─── DATA SUPPLIED

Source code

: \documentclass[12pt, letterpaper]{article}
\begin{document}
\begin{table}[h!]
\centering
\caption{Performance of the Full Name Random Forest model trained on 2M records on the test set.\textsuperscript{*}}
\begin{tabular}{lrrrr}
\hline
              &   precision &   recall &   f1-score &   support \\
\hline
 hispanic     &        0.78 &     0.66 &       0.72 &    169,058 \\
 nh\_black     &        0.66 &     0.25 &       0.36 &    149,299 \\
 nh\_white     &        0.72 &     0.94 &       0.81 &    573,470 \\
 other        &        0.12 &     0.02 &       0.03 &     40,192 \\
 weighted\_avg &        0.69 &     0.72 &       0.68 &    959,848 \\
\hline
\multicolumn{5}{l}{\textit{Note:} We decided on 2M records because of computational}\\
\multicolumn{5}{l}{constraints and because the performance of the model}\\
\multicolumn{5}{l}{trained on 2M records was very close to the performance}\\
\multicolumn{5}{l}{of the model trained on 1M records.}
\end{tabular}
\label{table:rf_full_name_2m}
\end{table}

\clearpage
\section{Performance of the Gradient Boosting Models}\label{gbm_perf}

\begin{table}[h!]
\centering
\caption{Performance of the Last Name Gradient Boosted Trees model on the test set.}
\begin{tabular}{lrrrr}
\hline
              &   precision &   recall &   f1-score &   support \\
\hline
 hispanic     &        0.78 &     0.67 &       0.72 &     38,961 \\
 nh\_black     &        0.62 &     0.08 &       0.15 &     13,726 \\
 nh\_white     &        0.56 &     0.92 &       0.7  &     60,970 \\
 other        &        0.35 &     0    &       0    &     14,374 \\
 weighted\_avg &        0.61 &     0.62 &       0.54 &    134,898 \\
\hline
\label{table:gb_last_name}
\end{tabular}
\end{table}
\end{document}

──────

**PROBLEM STATEMENT:** All of the entries above need to be printed again exactly.

**EXERCISE ANSWER:**
Source code

: \documentclass[12pt, letterpaper]{article}
\begin{document}
\begin{table}[h!]
\centering
\caption{Performance of the Full Name Random Forest model trained on 2M records on the test set.\textsuperscript{*}}
\begin{tabular}{lrrrr}
\hline
              &   precision &   recall &   f1-score &   support \\
\hline
 hispanic     &        0.78 &     0.66 &       0.72 &    169,058 \\
 nh\_black     &        0.66 &     0.25 &       0.36 &    149,299 \\
 nh\_white     &        0.72 &     0.94 &       0.81 &    573,470 \\
 other        &        0.12 &     0.02 &       0.03 &     40,192 \\
 weighted\_avg &        0.69 &     0.72 &       0.68 &    959,848 \\
\hline
\multicolumn{5}{l}{\textit{Note:} We decided on 2M records because of computational}\\
\multicolumn{5}{l}{constraints and because the performance of the model}\\
\multicolumn{5}{l}{trained on 2M records was very close to the performance}\\
\multicolumn{5}{l}{of the model trained on 1M records.}
\end{tabular}
\label{table:rf_full_name_2m}
\end{table}

\clearpage
\section{Performance of the Gradient Boosting Models}\label{gbm_perf}

\begin{table}[h!]
\centering
\caption{Performance of the Last Name Gradient Boosted Trees model on the test set.}
\begin{tabular}{lrrrr}
\hline
              &   precision &   recall &   f1-score &   support \\
\hline
 hispanic     &        0.78 &     0.67 &       0.72 &     38,961 \\
 nh\_black     &        0.62 &     0.08 &       0.15 &     13,726 \\
 nh\_white     &        0.56 &     0.92 &       0.7  &     60,970 \\
 other        &        0.35 &     0    &       0    &     14,374 \\
 weighted\_avg &        0.61 &     0.62 &       0.54 &    134,898 \\
\hline
\label{table:gb_last_name}
\end{tabular}
\end{table}
\end{document}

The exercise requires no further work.